Slashdot Mirror


CPAN: $677 Million of Perl

Adam K writes "It had to happen eventually. CPAN has finally gotten the sloccount treatment, and the results are interesting. At 15.4 million lines of code, CPAN is starting to approach the size of the entire Redhat 6.2 distribution mentioned in David Wheeler's original paper. Could this help explain perl's relatively low position in the SourceForge.net language numbers?"

10 of 277 comments (clear)

  1. Re:Perl coders make $135k/year? by daperdan · · Score: 2, Informative

    I don't know any perl coders who make $135 a year, let alone $135,000!

    Just so you know:
    Amazon.com hires Perl programmers at a pretty good rate. Perl continues to be one of the top languages on the net. You statement is pretty rediculous. Check jobs.perl.org if you think people can't make money writing perl.
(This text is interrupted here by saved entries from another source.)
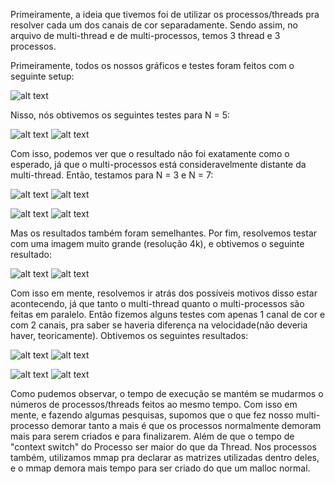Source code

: Primeiramente, a ideia que tivemos foi de utilizar os processos/threads pra resolver cada um dos canais de cor separadamente. Sendo assim, no arquivo de multi-thread e de multi-processos, temos 3 thread e 3 processos.

Primeiramente, todos os nossos gráficos e testes foram feitos com o seguinte setup:

![alt text](https://github.com/VictorTOON/EA876---Trabalho-2/raw/master/doc/imgs/processador-bolets.png)

Nisso, nós obtivemos os seguintes testes para N = 5:

![alt text](https://raw.githubusercontent.com/VictorTOON/EA876---Trabalho-2/master/doc/imgs/cachorro-5-3-1.png)
![alt text](https://raw.githubusercontent.com/VictorTOON/EA876---Trabalho-2/master/doc/imgs/cachorro-5-3-2.png)

Com isso, podemos ver que o resultado não foi exatamente como o esperado, já que o multi-processos está consideravelmente distante da multi-thread. Então, testamos para N = 3 e N = 7:

![alt text](https://raw.githubusercontent.com/VictorTOON/EA876---Trabalho-2/master/doc/imgs/cachorro-3-3-1.png)
![alt text](https://raw.githubusercontent.com/VictorTOON/EA876---Trabalho-2/master/doc/imgs/cachorro-3-3-2.png)

![alt text](https://raw.githubusercontent.com/VictorTOON/EA876---Trabalho-2/master/doc/imgs/cachorro-7-3-1.png)
![alt text](https://raw.githubusercontent.com/VictorTOON/EA876---Trabalho-2/master/doc/imgs/cachorro-7-3-2.png)

Mas os resultados também foram semelhantes. Por fim, resolvemos testar com uma imagem muito grande (resolução 4k), e obtivemos o seguinte resultado:

![alt text](https://raw.githubusercontent.com/VictorTOON/EA876---Trabalho-2/master/doc/imgs/onePiece-5-3-1.png)
![alt text](https://raw.githubusercontent.com/VictorTOON/EA876---Trabalho-2/master/doc/imgs/onePiece-5-3-2.png)

Com isso em mente, resolvemos ir atrás dos possíveis motivos disso estar acontecendo, já que tanto o multi-thread quanto o multi-processos são feitas em paralelo. Então fizemos alguns testes com apenas 1 canal de cor e com 2 canais, pra saber se haveria diferença na velocidade(não deveria haver, teoricamente). Obtivemos os seguintes resultados:

![alt text](https://raw.githubusercontent.com/VictorTOON/EA876---Trabalho-2/master/doc/imgs/cachorro-5-1-1.png)
![alt text](https://raw.githubusercontent.com/VictorTOON/EA876---Trabalho-2/master/doc/imgs/cachorro-5-1-2.png)

![alt text](https://raw.githubusercontent.com/VictorTOON/EA876---Trabalho-2/master/doc/imgs/cachorro-5-2-1.png)
![alt text](https://raw.githubusercontent.com/VictorTOON/EA876---Trabalho-2/master/doc/imgs/cachorro-5-2-2.png)

Como pudemos observar, o tempo de execução se mantém se mudarmos o números de processos/threads feitos ao mesmo tempo. Com isso em mente, e fazendo algumas pesquisas, supomos que o que fez nosso multi-processo demorar tanto a mais é que os processos normalmente demoram mais para serem criados e para finalizarem. Além de que o tempo de "context switch" do Processo ser maior do que da Thread. Nos processos também, utilizamos mmap pra declarar as matrizes utilizadas dentro deles, e o mmap demora mais tempo para ser criado do que um malloc normal.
You statement is quite ignorant.

  2. Re:Mining CPan by Waffle+Iron · · Score: 3, Informative
    Well, what I'd like to see first would be a Python equivalent to CPAN existing in the first place.
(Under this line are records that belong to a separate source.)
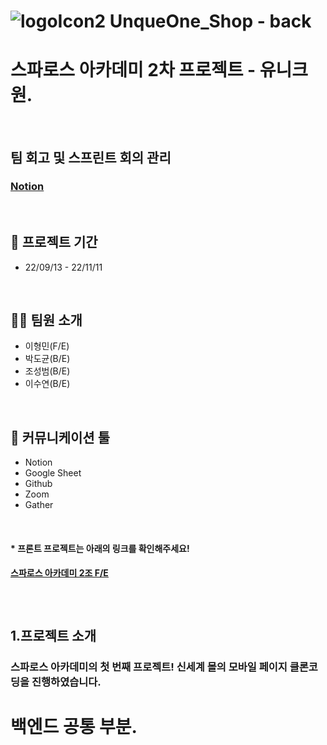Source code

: # ![logoIcon2](https://user-images.githubusercontent.com/49605999/200447509-d7f1e198-1525-4dd0-9f2e-ccd00e75a37e.svg) UnqueOne_Shop - back
# 스파로스 아카데미 2차 프로젝트 - 유니크원.

<br>

## 팀 회고 및 스프린트 회의 관리
### <u>[Notion](https://uniquone.notion.site/UniquOne-2f81712b2df0488cb1a0b458b7e3312a)</u>

<br>

## 📅 프로젝트 기간
- 22/09/13 - 22/11/11

<br>


## 🧑‍💻 팀원 소개

- 이형민(F/E) 
- 박도균(B/E) 
- 조성범(B/E)
- 이수연(B/E)

<br>

## 💭 커뮤니케이션 툴
- Notion
- Google Sheet
- Github
- Zoom
- Gather

<br>

#### * 프론트 프로젝트는 아래의 링크를 확인해주세요!
#### <u>[스파로스 아카데미 2조 F/E](https://github.com/curomame/UniquOne_FrontEnd)</u>

<br/>

#

## 1.프로젝트 소개
### 스파로스 아카데미의 첫 번째 프로젝트! 신세계 몰의 모바일 페이지 클론코딩을 진행하였습니다.

# 백엔드 공통 부분.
    While it's not nearly as big as CPAN, I often find Python code I need in the Vaults of Parnassus

  3. Re:Perl coders make $135k/year? by Waffle+Iron · · Score: 2, Informative

    It may cost the employer $135K, but that's not the programmer's take-home pay. One rule of thumb I've seen is to multiply salary by ~2 to get the employer's total costs including equipment, office costs, taxes, etc. That would imply a salary of around $67K.
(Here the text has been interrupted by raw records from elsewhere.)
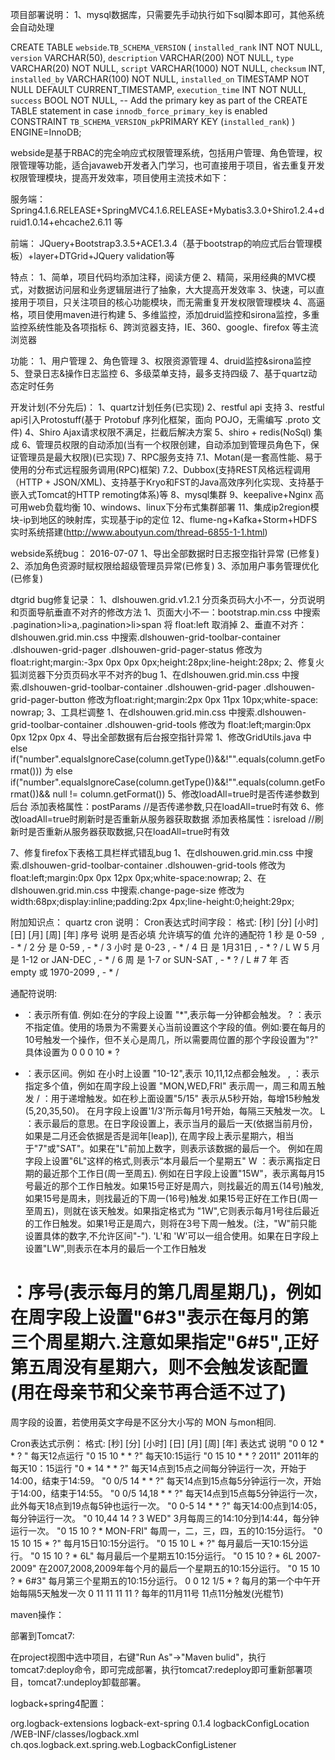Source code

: 项目部署说明：
1、mysql数据库，只需要先手动执行如下sql脚本即可，其他系统会自动处理

CREATE TABLE `webside`.`TB_SCHEMA_VERSION` (
    `installed_rank` INT NOT NULL,
    `version` VARCHAR(50),
    `description` VARCHAR(200) NOT NULL,
    `type` VARCHAR(20) NOT NULL,
    `script` VARCHAR(1000) NOT NULL,
    `checksum` INT,
    `installed_by` VARCHAR(100) NOT NULL,
    `installed_on` TIMESTAMP NOT NULL DEFAULT CURRENT_TIMESTAMP,
    `execution_time` INT NOT NULL,
    `success` BOOL NOT NULL,
    -- Add the primary key as part of the CREATE TABLE statement in case `innodb_force_primary_key` is enabled
    CONSTRAINT `TB_SCHEMA_VERSION_pk`PRIMARY KEY (`installed_rank`)
) ENGINE=InnoDB;


webside是基于RBAC的完全响应式权限管理系统，包括用户管理、角色管理，权限管理等功能，适合javaweb开发者入门学习，也可直接用于项目，省去重复开发权限管理模块，提高开发效率，项目使用主流技术如下：

服务端：
Spring4.1.6.RELEASE+SpringMVC4.1.6.RELEASE+Mybatis3.3.0+Shiro1.2.4+druid1.0.14+ehcache2.6.11 等

前端：
JQuery+Bootstrap3.3.5+ACE1.3.4（基于bootstrap的响应式后台管理模板）+layer+DTGrid+JQuery validation等

特点：
1、简单，项目代码均添加注释，阅读方便
2、精简，采用经典的MVC模式，对数据访问层和业务逻辑层进行了抽象，大大提高开发效率
3、快速，可以直接用于项目，只关注项目的核心功能模块，而无需重复开发权限管理模块
4、高逼格，项目使用maven进行构建
5、多维监控，添加druid监控和sirona监控，多重监控系统性能及各项指标
6、跨浏览器支持，IE、360、google、firefox 等主流浏览器

功能：
1、用户管理
2、角色管理
3、权限资源管理
4、druid监控&sirona监控
5、登录日志&操作日志监控
6、多级菜单支持，最多支持四级
7、基于quartz动态定时任务


开发计划(不分先后)：
1、quartz计划任务(已实现)
2、restful api 支持
3、restful api引入Protostuff(基于 Protobuf 序列化框架，面向 POJO，无需编写 .proto 文件)
4、Shiro Ajax请求权限不满足，拦截后解决方案
5、shiro + redis(NoSql) 集成
6、管理员权限的自动添加(当有一个权限创建，自动添加到管理员角色下，保证管理员是最大权限)(已实现)
7、RPC服务支持
	7.1、Motan(是一套高性能、易于使用的分布式远程服务调用(RPC)框架)
	7.2、Dubbox(支持REST风格远程调用（HTTP + JSON/XML)、支持基于Kryo和FST的Java高效序列化实现、支持基于嵌入式Tomcat的HTTP remoting体系)等
8、mysql集群
9、keepalive+Nginx 高可用web负载均衡
10、windows、linux下分布式集群部署
11、集成ip2region模块-ip到地区的映射库，实现基于ip的定位
12、flume-ng+Kafka+Storm+HDFS 实时系统搭建(http://www.aboutyun.com/thread-6855-1-1.html)


webside系统bug：
2016-07-07
1、导出全部数据时日志报空指针异常 (已修复)
2、添加角色资源时赋权限给超级管理员异常(已修复)
3、添加用户事务管理优化(已修复)

dtgrid bug修复记录：
1、dlshouwen.grid.v1.2.1  分页条页码大小不一，分页说明和页面导航垂直不对齐的修改方法
	1、页面大小不一：bootstrap.min.css 中搜索 .pagination>li>a,.pagination>li>span 将 float:left 取消掉
	2、垂直不对齐：dlshouwen.grid.min.css 中搜索.dlshouwen-grid-toolbar-container .dlshouwen-grid-pager .dlshouwen-grid-pager-status 修改为float:right;margin:-3px 0px 0px 0px;height:28px;line-height:28px;
2、修复火狐浏览器下分页页码水平不对齐的bug
	1、在dlshouwen.grid.min.css 中搜索.dlshouwen-grid-toolbar-container .dlshouwen-grid-pager .dlshouwen-grid-pager-button 修改为float:right;margin:2px 0px 11px 10px;white-space: nowrap;
3、工具栏调整
	1、在dlshouwen.grid.min.css 中搜索.dlshouwen-grid-toolbar-container .dlshouwen-grid-tools 修改为 float:left;margin:0px 0px 12px 0px
4、导出全部数据有后台报空指针异常
	1、修改GridUtils.java 中 else if("number".equalsIgnoreCase(column.getType())&&!"".equals(column.getFormat())) 为  else if("number".equalsIgnoreCase(column.getType())&&!"".equals(column.getFormat())&& null != column.getFormat()) 
5、修改loadAll=true时是否传递参数到后台
	添加表格属性：postParams //是否传递参数,只在loadAll=true时有效
6、修改loadAll=true时刷新时是否重新从服务器获取数据
	添加表格属性：isreload //刷新时是否重新从服务器获取数据,只在loadAll=true时有效
	
7、修复firefox下表格工具栏样式错乱bug
	1、在dlshouwen.grid.min.css 中搜索.dlshouwen-grid-toolbar-container .dlshouwen-grid-tools 修改为 float:left;margin:0px 0px 12px 0px;white-space:nowrap;
	2、在dlshouwen.grid.min.css 中搜索.change-page-size 修改为width:68px;display:inline;padding:2px 4px;line-height:0;height:29px;

附加知识点：
quartz cron 说明：
Cron表达式时间字段：
格式: [秒] [分] [小时] [日] [月] [周] [年]
序号	说明	是否必填	允许填写的值			允许的通配符
1	秒	是		0-59 				, - * /
2	分	是		0-59				, - * /
3	小时	是		0-23				, - * /
4	日	是		1月31日				, - * ? / L W
5	月	是		1-12 or JAN-DEC		, - * /
6	周	是		1-7 or SUN-SAT		, - * ? / L #
7	年	否		empty 或 1970-2099	, - * /

 通配符说明:
* ：表示所有值. 例如:在分的字段上设置 "*",表示每一分钟都会触发。
? ：表示不指定值。使用的场景为不需要关心当前设置这个字段的值。例如:要在每月的10号触发一个操作，但不关心是周几，所以需要周位置的那个字段设置为"?" 具体设置为 0 0 0 10 * ?
- ：表示区间。例如 在小时上设置 "10-12",表示 10,11,12点都会触发。
, ：表示指定多个值，例如在周字段上设置 "MON,WED,FRI" 表示周一，周三和周五触发
/ ：用于递增触发。如在秒上面设置"5/15" 表示从5秒开始，每增15秒触发(5,20,35,50)。 在月字段上设置'1/3'所示每月1号开始，每隔三天触发一次。
L ：表示最后的意思。在日字段设置上，表示当月的最后一天(依据当前月份，如果是二月还会依据是否是润年[leap]), 在周字段上表示星期六，相当于"7"或"SAT"。如果在"L"前加上数字，则表示该数据的最后一个。
例如在周字段上设置"6L"这样的格式,则表示“本月最后一个星期五"
W ：表示离指定日期的最近那个工作日(周一至周五). 例如在日字段上设置"15W"，表示离每月15号最近的那个工作日触发。如果15号正好是周六，则找最近的周五(14号)触发, 如果15号是周未，则找最近的下周一(16号)触发.如果15号正好在工作日(周一至周五)，则就在该天触发。如果指定格式为 "1W",它则表示每月1号往后最近的工作日触发。如果1号正是周六，则将在3号下周一触发。(注，"W"前只能设置具体的数字,不允许区间"-").
'L'和 'W'可以一组合使用。如果在日字段上设置"LW",则表示在本月的最后一个工作日触发
 
# ：序号(表示每月的第几周星期几)，例如在周字段上设置"6#3"表示在每月的第三个周星期六.注意如果指定"6#5",正好第五周没有星期六，则不会触发该配置(用在母亲节和父亲节再合适不过了)
周字段的设置，若使用英文字母是不区分大小写的 MON 与mon相同.
 
Cron表达式示例：
格式: [秒] [分] [小时] [日] [月] [周] [年]
表达式						说明
"0 0 12 * * ? "				每天12点运行
"0 15 10 * * ?"				每天10:15运行
"0 15 10 * * ? 2011"		2011年的每天10：15运行
"0 * 14 * * ?"				每天14点到15点之间每分钟运行一次，开始于14:00，结束于14:59。
"0 0/5 14 * * ?"			每天14点到15点每5分钟运行一次，开始于14:00，结束于14:55。
"0 0/5 14,18 * * ?"			每天14点到15点每5分钟运行一次，此外每天18点到19点每5钟也运行一次。
"0 0-5 14 * * ?"			每天14:00点到14:05，每分钟运行一次。
"0 10,44 14 ? 3 WED"		3月每周三的14:10分到14:44，每分钟运行一次。
"0 15 10 ? * MON-FRI"		每周一，二，三，四，五的10:15分运行。
"0 15 10 15 * ?"			每月15日10:15分运行。
"0 15 10 L * ?"				每月最后一天10:15分运行。
"0 15 10 ? * 6L"			每月最后一个星期五10:15分运行。
"0 15 10 ? * 6L 2007-2009"	在2007,2008,2009年每个月的最后一个星期五的10:15分运行。
"0 15 10 ? * 6#3"			每月第三个星期五的10:15分运行。
0 0 12 1/5 * ?              每月的第一个中午开始每隔5天触发一次 
0 11 11 11 11 ?             每年的11月11号 11点11分触发(光棍节)




maven操作：

部署到Tomcat7:

在project视图中选中项目，右键"Run As"->"Maven bulid"，执行tomcat7:deploy命令，即可完成部署，执行tomcat7:redeploy即可重新部署项目，tomcat7:undeploy卸载部署。

logback+spring4配置：

<dependency>
  <groupId>org.logback-extensions</groupId>
  <artifactId>logback-ext-spring</artifactId>
  <version>0.1.4</version>
</dependency>

<context-param>
        <param-name>logbackConfigLocation</param-name>
        <param-value>/WEB-INF/classes/logback.xml</param-value>
    </context-param>
    <listener>
        <listener-class>ch.qos.logback.ext.spring.web.LogbackConfigListener</listener-class>
    </listener>
</context-param>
  4. Re:Perl coders make $135k/year? by Minwee · · Score: 5, Informative

    On average, salary is only half of what a company pays for an employee. If you count benefits, office space, training, administration and all of the other costs involved that $135k works out to more like a $67,000 salary.

    A junior programmer working in Manhattan makes about $60,000 a year according to a recent salary survey, going up to $90,000 for a senior guru. Based on those numbers I don't see anything wrong with the $135k/year figure.

    Coders may not _make_ $135,000, but they do _cost_ that much to employ.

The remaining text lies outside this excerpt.